He authored two books on the environment, Towards New Environment and Taj Mahal in Pollution Cauldron: A Reporter's Diary.

He appeared in a National Geographic TV film on the Taj Mahal and in BBC's India on Four Wheels, and CNN's documentary on the Yamuna and the Taj Mahal.

Khandelwal was involved in saving Yamuna river in the Braj region.

He is associated with the international news agency IANS.

He taught journalism at Agra University for the Central Hindi Institute's Department of Journalism and Mass Communication for over three decades.
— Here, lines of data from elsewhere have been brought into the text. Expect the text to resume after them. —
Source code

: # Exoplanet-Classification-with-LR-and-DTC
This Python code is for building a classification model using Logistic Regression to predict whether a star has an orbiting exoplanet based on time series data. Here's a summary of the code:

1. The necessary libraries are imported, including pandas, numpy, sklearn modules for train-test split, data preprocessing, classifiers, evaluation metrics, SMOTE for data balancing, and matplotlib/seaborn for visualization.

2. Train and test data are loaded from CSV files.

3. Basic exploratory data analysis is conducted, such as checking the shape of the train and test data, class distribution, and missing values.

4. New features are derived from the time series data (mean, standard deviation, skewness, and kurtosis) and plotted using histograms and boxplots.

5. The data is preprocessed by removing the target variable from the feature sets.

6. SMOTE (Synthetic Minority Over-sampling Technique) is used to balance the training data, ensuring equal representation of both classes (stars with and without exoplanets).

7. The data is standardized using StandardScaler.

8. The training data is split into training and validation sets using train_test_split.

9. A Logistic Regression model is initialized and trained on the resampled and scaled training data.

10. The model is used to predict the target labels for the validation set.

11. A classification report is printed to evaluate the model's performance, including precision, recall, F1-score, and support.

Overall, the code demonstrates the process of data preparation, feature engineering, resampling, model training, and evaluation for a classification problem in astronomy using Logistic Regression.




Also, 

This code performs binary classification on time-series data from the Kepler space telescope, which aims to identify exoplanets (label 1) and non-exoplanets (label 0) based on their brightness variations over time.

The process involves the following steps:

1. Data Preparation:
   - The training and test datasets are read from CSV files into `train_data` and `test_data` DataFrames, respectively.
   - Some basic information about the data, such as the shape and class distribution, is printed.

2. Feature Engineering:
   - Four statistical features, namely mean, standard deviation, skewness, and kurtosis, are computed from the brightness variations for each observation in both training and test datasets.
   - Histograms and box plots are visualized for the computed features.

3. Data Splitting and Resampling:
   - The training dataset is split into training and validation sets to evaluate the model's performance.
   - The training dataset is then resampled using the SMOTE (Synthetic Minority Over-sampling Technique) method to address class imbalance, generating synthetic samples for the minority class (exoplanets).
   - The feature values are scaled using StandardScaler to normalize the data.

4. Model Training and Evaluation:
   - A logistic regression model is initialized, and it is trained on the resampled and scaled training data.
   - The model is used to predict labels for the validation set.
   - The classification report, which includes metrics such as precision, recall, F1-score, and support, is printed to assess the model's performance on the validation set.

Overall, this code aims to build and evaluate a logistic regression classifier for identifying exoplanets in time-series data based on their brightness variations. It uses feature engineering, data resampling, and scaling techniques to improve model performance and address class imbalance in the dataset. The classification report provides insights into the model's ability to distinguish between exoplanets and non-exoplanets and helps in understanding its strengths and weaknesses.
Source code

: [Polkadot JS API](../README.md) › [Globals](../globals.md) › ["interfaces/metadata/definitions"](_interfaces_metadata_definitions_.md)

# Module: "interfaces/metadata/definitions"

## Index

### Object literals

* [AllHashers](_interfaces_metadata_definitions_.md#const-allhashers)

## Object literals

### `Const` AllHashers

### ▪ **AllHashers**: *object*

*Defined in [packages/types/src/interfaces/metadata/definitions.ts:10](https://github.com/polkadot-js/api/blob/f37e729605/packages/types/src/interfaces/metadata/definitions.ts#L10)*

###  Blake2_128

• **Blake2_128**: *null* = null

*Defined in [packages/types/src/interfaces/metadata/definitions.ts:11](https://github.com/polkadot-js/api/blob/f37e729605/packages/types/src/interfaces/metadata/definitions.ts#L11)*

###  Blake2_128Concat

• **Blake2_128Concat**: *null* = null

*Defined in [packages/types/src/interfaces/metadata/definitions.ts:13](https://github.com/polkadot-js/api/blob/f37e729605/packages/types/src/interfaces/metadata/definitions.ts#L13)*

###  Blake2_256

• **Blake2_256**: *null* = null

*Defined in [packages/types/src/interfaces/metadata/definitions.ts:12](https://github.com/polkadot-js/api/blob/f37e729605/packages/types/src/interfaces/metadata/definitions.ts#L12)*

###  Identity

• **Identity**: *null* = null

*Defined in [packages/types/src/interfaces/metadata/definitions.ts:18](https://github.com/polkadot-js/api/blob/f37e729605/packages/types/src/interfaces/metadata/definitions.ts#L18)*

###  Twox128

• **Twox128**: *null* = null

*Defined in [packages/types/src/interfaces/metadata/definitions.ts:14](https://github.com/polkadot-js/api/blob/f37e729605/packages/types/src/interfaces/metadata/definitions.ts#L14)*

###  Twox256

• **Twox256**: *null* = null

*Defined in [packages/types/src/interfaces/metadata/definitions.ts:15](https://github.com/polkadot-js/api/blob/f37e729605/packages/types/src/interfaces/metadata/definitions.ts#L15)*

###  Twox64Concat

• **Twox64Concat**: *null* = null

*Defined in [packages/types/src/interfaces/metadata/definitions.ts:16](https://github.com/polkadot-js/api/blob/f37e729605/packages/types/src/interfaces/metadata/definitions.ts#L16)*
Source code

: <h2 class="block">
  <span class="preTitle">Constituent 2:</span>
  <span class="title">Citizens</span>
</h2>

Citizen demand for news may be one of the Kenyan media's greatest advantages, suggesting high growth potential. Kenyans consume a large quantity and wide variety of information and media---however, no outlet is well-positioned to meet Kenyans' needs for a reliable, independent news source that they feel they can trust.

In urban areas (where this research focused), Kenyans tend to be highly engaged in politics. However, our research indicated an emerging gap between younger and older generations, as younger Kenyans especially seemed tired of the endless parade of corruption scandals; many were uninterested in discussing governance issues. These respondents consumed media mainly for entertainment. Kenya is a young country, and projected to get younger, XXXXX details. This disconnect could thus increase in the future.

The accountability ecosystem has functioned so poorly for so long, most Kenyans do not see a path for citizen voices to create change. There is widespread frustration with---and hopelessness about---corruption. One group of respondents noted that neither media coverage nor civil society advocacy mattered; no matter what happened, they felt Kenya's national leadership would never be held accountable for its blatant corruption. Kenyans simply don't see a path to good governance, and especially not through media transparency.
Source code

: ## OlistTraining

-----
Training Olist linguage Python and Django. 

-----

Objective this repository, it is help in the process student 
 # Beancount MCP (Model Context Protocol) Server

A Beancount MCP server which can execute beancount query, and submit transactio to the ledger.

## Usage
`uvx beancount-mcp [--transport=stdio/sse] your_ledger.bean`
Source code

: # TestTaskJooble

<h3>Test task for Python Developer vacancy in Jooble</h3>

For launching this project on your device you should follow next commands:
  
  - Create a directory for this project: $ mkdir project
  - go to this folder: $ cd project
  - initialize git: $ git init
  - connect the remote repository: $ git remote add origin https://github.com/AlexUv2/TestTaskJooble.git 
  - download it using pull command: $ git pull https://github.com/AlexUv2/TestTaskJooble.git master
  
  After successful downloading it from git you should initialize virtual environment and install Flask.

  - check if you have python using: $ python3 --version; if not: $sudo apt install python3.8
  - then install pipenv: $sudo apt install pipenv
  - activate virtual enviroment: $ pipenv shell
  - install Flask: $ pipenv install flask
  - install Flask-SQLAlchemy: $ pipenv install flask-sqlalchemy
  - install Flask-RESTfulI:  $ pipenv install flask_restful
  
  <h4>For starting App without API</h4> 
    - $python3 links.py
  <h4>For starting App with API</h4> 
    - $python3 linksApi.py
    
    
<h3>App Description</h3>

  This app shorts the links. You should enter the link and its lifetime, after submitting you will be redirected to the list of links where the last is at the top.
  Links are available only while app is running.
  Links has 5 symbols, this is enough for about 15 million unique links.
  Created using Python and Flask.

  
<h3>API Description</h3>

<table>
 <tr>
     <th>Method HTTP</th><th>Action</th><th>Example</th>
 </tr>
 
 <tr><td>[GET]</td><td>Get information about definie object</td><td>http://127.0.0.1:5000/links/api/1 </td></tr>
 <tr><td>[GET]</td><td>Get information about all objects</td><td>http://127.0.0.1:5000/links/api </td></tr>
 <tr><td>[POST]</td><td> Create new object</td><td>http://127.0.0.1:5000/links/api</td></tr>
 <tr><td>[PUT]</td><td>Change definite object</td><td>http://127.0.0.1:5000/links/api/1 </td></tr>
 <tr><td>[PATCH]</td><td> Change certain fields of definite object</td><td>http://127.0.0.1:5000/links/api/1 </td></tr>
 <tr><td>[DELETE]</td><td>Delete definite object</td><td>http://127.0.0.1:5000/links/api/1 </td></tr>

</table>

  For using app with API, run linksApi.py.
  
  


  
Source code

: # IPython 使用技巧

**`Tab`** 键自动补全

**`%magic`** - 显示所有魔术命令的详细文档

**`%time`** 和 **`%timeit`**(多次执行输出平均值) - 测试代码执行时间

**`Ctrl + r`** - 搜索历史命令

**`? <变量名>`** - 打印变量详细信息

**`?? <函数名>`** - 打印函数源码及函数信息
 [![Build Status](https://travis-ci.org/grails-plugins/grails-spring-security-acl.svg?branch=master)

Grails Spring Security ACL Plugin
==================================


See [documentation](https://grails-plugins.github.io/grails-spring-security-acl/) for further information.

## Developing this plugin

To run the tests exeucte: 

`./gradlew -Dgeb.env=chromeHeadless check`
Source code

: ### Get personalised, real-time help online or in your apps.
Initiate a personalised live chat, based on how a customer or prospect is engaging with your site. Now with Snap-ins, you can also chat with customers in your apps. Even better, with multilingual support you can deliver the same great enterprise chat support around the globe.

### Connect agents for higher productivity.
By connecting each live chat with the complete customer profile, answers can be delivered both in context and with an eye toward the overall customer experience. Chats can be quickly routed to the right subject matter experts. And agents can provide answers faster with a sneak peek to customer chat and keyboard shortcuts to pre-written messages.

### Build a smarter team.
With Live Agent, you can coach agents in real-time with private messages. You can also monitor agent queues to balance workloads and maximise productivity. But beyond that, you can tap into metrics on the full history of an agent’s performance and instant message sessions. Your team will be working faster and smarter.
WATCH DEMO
He is on the editorial board of Vrindavan Today monthly, and Right Reason monthly.

== Activist ==
He has been associated with the Braj Mandal Heritage Conservation Society, Design for Change, Sri Nathji Nishulk Jal Sewa, and the My Clean India campaign. He worked with various human rights groups. He is the national convener of the River Connect Campaign, founded in 2014 for the rejuvenation of the Yamuna river. Khandelwal was in the news during the 2024 national elections on the issue of the Kachchativvu island, which had been gifted to Sri Lanka in 1974. Khandelwal filed a petition in the Delhi High Court in 1974 to stall the transfer of the island but the petition was dismissed.

== Personal life ==
His political stance is slightly left of centre.

Khandelwal married Padmini K Iyer, an ex-Tamil journalist. They have one daughter, Mukta.